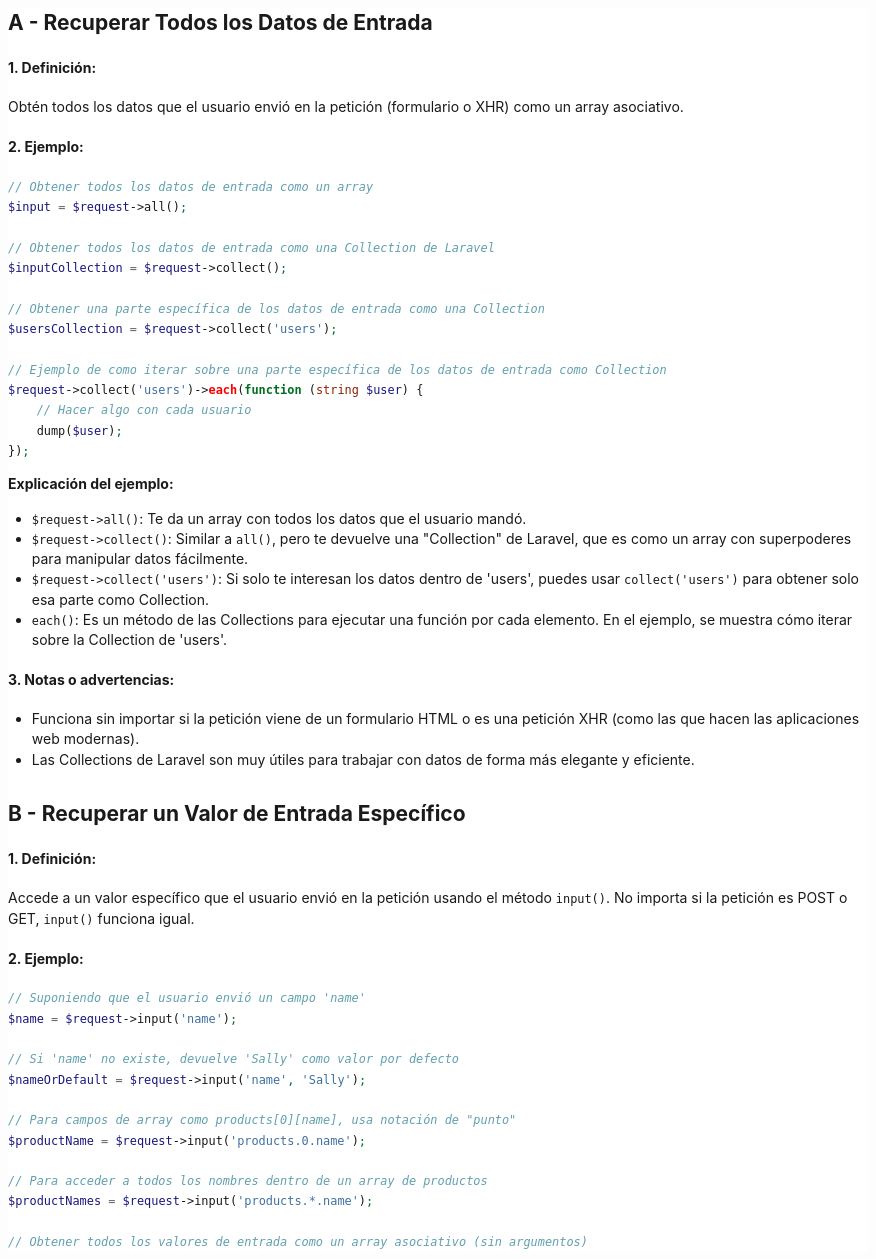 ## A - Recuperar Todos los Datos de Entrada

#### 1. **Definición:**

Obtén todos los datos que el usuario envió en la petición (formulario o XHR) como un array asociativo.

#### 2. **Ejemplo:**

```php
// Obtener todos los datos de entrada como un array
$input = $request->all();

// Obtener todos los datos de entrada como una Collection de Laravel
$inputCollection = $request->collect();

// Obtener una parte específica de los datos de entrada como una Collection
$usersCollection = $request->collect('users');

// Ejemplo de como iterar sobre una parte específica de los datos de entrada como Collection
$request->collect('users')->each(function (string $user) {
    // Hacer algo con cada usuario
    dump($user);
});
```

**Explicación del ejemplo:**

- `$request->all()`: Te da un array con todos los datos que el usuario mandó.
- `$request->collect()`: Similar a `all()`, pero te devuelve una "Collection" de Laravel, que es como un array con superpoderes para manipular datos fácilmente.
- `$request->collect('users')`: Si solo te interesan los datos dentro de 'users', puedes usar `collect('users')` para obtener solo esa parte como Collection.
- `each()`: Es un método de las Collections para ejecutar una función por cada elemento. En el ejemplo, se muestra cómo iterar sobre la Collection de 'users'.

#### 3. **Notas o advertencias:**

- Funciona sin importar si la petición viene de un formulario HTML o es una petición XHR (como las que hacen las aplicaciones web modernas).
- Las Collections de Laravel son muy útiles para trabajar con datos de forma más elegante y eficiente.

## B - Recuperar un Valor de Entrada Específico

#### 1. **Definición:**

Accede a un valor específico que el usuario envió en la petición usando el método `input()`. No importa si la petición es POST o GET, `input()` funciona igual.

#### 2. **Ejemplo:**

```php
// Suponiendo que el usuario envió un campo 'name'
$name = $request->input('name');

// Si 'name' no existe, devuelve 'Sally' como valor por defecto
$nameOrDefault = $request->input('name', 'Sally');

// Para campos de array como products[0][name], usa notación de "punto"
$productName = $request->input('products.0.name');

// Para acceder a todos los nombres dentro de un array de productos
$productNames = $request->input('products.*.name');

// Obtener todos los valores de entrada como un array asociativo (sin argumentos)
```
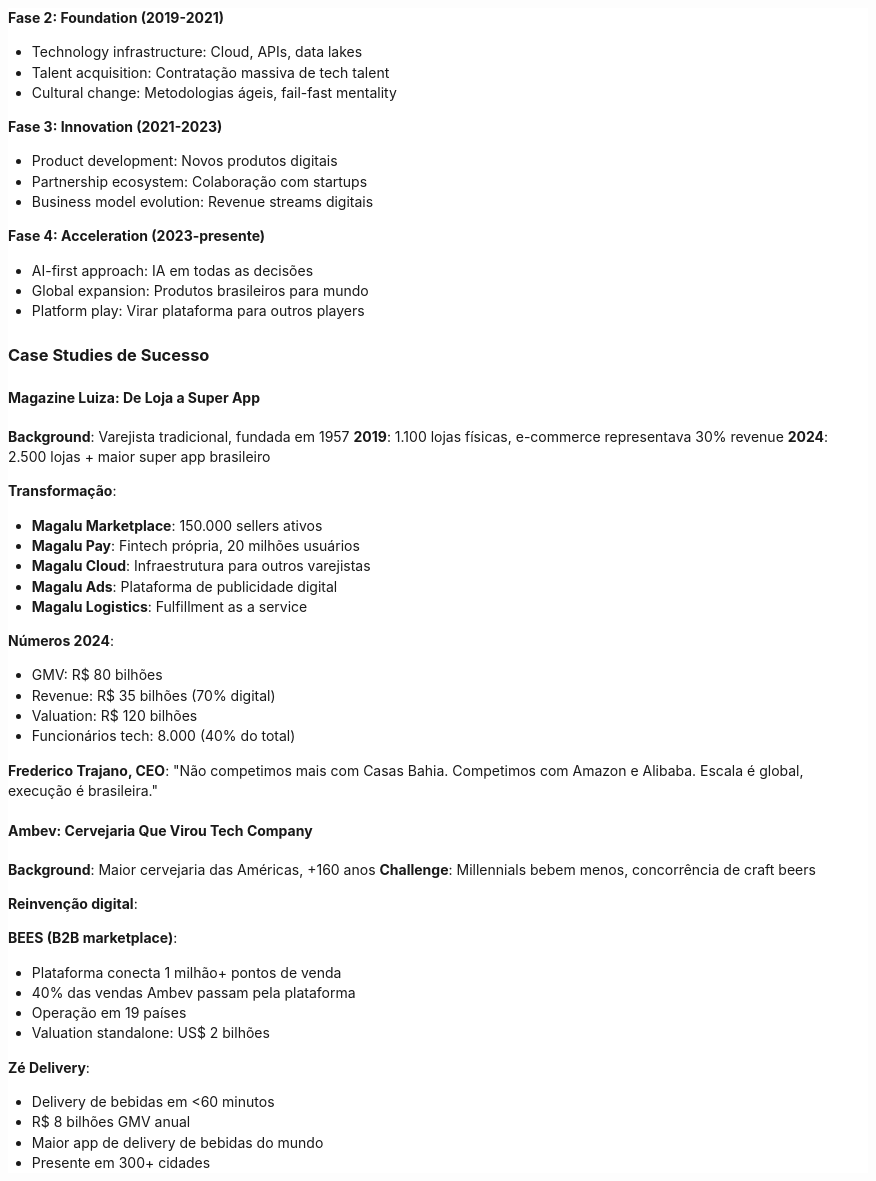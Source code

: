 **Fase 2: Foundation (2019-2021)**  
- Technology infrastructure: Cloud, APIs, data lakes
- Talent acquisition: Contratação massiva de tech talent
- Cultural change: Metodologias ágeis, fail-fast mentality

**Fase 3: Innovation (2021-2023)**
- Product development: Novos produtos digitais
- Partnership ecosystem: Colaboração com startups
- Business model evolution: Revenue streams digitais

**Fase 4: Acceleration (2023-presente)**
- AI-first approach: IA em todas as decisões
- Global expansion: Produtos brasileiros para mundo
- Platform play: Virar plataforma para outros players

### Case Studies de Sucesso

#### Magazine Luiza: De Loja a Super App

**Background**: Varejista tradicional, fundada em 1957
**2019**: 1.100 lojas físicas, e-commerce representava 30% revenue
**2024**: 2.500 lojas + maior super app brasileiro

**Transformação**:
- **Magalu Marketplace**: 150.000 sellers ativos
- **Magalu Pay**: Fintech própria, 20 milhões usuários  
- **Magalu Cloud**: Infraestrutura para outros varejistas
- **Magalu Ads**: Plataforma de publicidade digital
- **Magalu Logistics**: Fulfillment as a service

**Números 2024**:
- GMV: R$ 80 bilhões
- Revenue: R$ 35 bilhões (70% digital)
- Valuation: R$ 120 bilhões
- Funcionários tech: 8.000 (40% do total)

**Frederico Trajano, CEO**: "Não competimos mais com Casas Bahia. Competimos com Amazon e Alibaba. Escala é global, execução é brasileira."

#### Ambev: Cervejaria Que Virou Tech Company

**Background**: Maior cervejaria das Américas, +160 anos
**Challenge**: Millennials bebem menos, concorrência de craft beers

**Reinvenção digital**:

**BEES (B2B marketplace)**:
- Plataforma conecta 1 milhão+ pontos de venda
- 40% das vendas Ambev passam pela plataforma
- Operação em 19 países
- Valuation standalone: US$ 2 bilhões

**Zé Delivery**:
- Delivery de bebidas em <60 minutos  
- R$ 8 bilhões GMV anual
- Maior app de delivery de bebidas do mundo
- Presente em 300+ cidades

------------

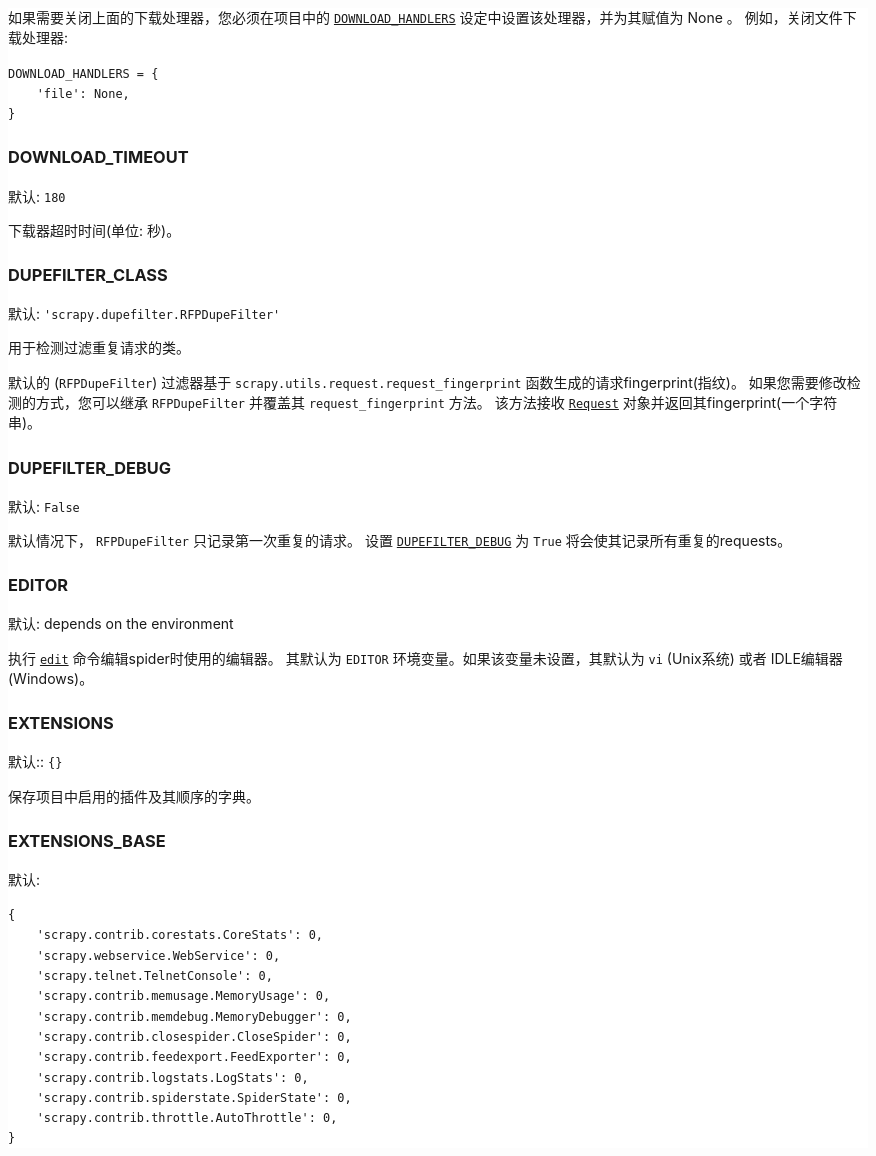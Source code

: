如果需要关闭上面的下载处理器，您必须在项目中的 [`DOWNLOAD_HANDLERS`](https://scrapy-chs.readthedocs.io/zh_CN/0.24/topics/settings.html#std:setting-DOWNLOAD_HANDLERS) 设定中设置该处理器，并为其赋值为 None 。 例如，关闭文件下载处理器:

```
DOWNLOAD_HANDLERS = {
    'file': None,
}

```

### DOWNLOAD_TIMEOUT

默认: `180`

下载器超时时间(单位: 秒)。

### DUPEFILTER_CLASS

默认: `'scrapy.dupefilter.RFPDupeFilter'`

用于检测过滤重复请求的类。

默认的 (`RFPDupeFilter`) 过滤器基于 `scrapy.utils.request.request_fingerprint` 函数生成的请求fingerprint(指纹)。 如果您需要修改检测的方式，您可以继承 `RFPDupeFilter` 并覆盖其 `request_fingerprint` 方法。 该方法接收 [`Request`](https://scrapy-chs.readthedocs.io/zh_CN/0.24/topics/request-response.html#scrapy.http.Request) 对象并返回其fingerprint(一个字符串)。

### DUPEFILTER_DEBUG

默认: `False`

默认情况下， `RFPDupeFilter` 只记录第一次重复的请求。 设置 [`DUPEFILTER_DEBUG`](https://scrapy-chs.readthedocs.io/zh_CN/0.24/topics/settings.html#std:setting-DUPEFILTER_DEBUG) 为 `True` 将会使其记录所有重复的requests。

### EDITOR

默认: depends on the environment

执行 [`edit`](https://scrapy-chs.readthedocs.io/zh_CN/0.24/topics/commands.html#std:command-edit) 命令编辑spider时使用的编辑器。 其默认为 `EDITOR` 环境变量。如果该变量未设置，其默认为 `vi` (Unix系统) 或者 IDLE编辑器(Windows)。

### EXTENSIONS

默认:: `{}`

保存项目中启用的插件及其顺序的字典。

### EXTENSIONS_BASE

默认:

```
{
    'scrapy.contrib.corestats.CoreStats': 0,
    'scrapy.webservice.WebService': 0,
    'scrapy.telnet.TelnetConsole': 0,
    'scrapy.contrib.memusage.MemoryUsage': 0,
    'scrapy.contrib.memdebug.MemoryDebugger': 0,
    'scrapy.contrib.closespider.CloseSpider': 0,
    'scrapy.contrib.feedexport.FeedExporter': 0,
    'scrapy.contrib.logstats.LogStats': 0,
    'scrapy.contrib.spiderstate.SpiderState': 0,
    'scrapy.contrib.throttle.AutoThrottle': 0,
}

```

------------

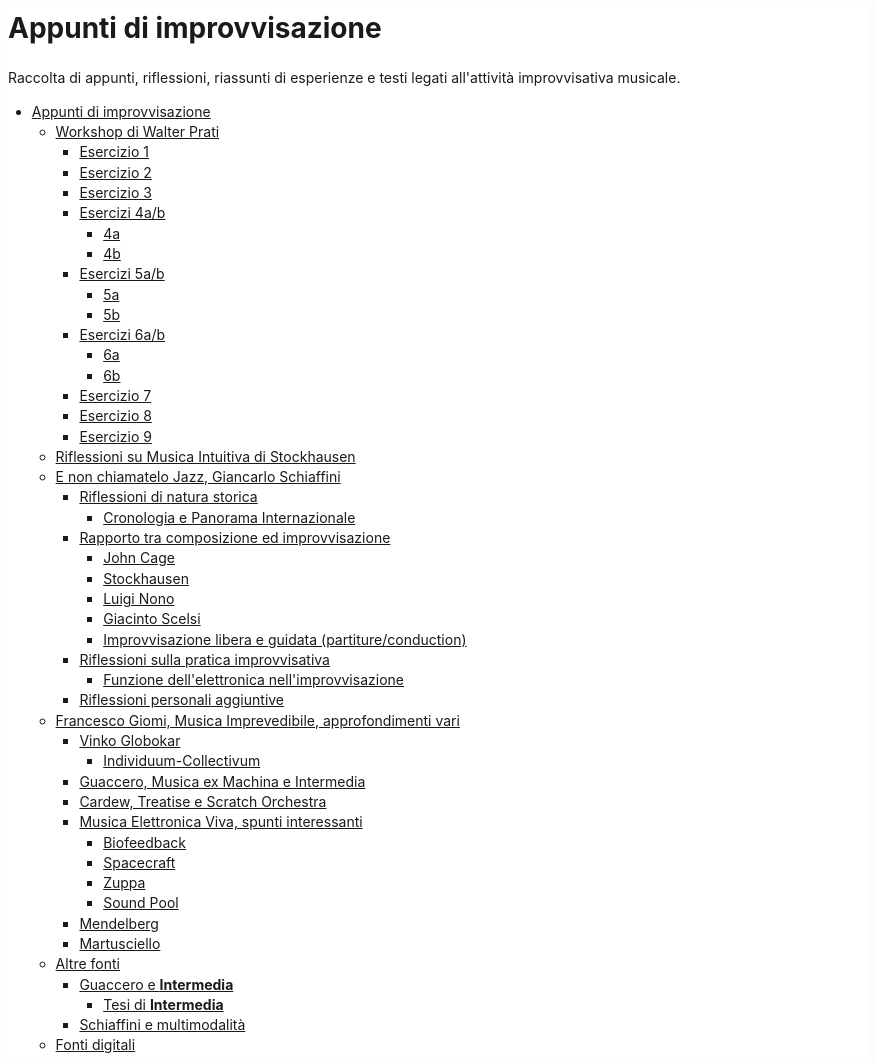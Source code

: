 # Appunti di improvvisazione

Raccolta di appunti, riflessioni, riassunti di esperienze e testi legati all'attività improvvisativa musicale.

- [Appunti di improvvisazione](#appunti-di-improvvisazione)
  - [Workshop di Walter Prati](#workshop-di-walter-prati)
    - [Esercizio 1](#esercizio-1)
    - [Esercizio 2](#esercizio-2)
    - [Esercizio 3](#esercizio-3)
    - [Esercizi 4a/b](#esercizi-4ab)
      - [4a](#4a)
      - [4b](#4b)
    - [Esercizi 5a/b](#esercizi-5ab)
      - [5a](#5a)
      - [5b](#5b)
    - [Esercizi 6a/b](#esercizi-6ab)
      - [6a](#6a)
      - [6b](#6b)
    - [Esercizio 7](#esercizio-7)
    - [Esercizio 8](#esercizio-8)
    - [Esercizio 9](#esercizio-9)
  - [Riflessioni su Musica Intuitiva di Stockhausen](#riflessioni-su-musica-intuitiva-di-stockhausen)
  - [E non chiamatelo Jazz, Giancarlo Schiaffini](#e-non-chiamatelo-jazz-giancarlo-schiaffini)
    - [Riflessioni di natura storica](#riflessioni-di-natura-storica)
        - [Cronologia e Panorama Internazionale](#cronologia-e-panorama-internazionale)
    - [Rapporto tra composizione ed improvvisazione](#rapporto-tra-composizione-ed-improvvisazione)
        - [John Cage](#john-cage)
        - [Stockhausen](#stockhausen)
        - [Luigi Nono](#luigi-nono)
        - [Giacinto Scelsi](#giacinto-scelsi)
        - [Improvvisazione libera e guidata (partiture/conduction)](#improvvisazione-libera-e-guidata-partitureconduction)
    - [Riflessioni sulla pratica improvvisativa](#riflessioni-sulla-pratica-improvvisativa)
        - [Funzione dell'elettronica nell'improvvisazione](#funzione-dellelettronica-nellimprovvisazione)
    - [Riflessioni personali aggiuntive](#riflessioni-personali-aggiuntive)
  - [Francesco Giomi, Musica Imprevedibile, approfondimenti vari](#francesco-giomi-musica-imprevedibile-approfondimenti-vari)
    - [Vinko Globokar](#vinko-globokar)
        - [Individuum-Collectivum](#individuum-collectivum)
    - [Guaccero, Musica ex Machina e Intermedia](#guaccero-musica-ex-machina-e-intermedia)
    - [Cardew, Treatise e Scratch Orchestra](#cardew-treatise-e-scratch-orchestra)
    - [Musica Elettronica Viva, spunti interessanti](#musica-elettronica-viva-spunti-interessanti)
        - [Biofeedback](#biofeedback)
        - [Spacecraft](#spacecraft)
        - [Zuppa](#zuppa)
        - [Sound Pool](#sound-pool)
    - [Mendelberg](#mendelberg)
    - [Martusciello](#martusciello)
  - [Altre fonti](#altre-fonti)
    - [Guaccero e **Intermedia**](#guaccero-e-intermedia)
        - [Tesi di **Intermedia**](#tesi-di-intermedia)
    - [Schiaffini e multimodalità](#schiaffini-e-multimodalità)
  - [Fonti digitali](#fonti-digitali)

------------

→ **BRIEF**
Please write out, exactly as they appear above, only the lines in the stretch from the line with "- GMV: R$ 80 bilhões" through the line with "- Presente em 300+ cidades".

→ **PROBLEM SOLUTION**
- GMV: R$ 80 bilhões
- Revenue: R$ 35 bilhões (70% digital)
- Valuation: R$ 120 bilhões
- Funcionários tech: 8.000 (40% do total)

**Frederico Trajano, CEO**: "Não competimos mais com Casas Bahia. Competimos com Amazon e Alibaba. Escala é global, execução é brasileira."

#### Ambev: Cervejaria Que Virou Tech Company

**Background**: Maior cervejaria das Américas, +160 anos
**Challenge**: Millennials bebem menos, concorrência de craft beers

**Reinvenção digital**:

**BEES (B2B marketplace)**:
- Plataforma conecta 1 milhão+ pontos de venda
- 40% das vendas Ambev passam pela plataforma
- Operação em 19 países
- Valuation standalone: US$ 2 bilhões

**Zé Delivery**:
- Delivery de bebidas em <60 minutos  
- R$ 8 bilhões GMV anual
- Maior app de delivery de bebidas do mundo
- Presente em 300+ cidades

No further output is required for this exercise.